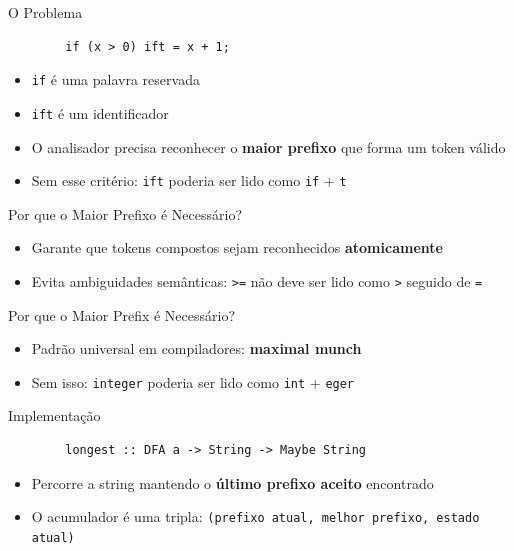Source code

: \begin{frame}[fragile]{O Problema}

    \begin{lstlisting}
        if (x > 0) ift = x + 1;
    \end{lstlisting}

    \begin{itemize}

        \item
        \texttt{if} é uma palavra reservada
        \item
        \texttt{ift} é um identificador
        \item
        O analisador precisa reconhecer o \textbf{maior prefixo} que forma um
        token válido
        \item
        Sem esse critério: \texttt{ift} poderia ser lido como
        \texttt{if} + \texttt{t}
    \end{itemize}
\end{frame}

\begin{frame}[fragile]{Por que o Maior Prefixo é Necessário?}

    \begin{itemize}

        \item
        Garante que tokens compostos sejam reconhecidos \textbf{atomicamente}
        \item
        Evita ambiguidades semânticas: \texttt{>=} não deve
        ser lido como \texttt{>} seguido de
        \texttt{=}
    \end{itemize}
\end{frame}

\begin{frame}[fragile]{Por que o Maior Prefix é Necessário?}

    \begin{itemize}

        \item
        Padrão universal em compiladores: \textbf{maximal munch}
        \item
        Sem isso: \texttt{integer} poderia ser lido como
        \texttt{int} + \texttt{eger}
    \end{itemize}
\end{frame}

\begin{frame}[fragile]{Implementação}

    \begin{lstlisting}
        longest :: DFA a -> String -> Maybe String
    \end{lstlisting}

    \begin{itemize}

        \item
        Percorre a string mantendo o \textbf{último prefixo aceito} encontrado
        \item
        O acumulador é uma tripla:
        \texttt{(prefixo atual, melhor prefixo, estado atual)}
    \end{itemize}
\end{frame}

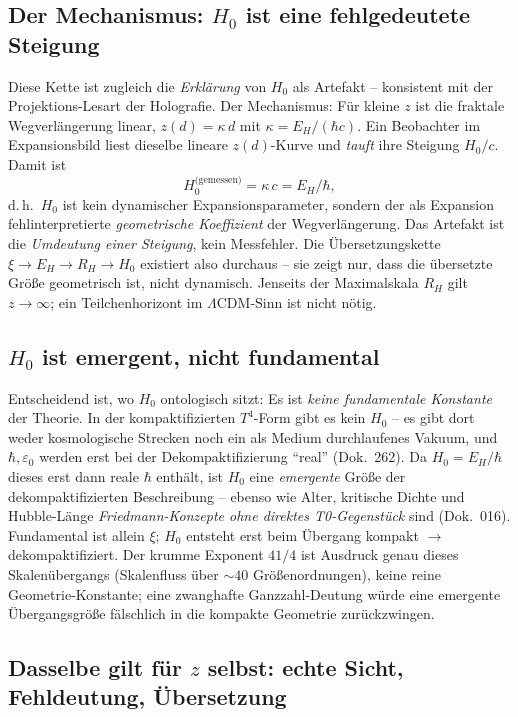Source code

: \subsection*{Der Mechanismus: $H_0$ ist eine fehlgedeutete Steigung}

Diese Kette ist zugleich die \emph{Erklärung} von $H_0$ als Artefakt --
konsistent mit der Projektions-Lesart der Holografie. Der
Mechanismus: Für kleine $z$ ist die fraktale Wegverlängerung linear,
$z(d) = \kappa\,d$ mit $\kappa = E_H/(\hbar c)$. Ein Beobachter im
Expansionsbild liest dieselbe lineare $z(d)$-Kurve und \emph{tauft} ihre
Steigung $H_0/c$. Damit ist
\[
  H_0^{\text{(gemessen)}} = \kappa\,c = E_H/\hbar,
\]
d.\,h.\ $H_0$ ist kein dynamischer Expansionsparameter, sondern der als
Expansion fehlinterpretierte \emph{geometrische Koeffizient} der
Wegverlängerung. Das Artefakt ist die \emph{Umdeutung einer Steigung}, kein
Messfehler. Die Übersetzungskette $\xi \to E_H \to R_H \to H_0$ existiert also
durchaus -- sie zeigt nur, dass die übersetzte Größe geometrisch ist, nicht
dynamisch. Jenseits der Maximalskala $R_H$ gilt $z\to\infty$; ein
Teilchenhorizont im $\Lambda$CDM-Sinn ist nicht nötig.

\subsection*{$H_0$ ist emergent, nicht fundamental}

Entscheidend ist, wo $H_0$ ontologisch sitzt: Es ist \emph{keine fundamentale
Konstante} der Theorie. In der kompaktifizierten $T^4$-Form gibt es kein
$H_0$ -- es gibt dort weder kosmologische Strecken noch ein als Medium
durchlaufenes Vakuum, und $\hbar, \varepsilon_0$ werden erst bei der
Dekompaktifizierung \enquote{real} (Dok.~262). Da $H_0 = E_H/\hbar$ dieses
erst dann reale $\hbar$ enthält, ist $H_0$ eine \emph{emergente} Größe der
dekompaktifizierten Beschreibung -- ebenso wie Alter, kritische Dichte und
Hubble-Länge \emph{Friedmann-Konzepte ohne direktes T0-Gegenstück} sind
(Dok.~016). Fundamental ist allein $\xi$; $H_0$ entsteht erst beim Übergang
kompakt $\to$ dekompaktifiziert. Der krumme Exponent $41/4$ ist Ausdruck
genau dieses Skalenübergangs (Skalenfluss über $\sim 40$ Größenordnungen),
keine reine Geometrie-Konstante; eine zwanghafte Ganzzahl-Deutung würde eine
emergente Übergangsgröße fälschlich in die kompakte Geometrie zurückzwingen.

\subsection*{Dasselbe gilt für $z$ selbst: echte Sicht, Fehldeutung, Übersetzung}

TASK TO COMPLETE. Which of the lines in the data hold the string "keine"? Report each of them by copying it.

PROBLEM SOLUTION.
Entscheidend ist, wo $H_0$ ontologisch sitzt: Es ist \emph{keine fundamentale
keine reine Geometrie-Konstante; eine zwanghafte Ganzzahl-Deutung würde eine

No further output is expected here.